/---

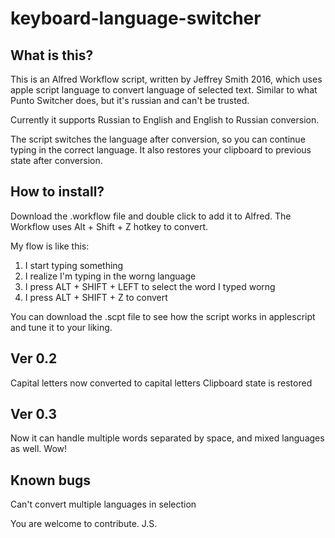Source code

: # keyboard-language-switcher

## What is this?
This is an Alfred Workflow script, written by Jeffrey Smith 2016, which uses apple script language to convert language of selected text. Similar to what Punto Switcher does, but it's russian and can't be  trusted.

Currently it supports Russian to English and English to Russian conversion.

The script switches the language after conversion, so you can continue typing in the correct language. 
It also restores your clipboard to previous state after conversion. 

## How to install?
Download the .workflow file and double click to add it to Alfred. 
The Workflow uses Alt + Shift + Z hotkey to convert. 

My flow is like this: 
1) I start typing something
2) I realize I'm typing in the worng language
3) I press ALT + SHIFT + LEFT to select the word I typed worng 
4) I press ALT + SHIFT + Z to convert 

You can download the .scpt file to see how the script works in applescript and tune it to your liking. 

## Ver 0.2
Capital letters now converted to capital letters
Clipboard state is restored

## Ver 0.3
Now it can handle multiple words separated by space, and mixed languages as well. Wow! 

## Known bugs
Can't convert multiple languages in selection

You are welcome to contribute.
J.S.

\---

▸ **TASK GOAL**:
Wherever "after" appears in the listing, report the line it is on.

▸ **EXERCISE RESPONSE**:
The script switches the language after conversion, so you can continue typing in the correct language. 
It also restores your clipboard to previous state after conversion. 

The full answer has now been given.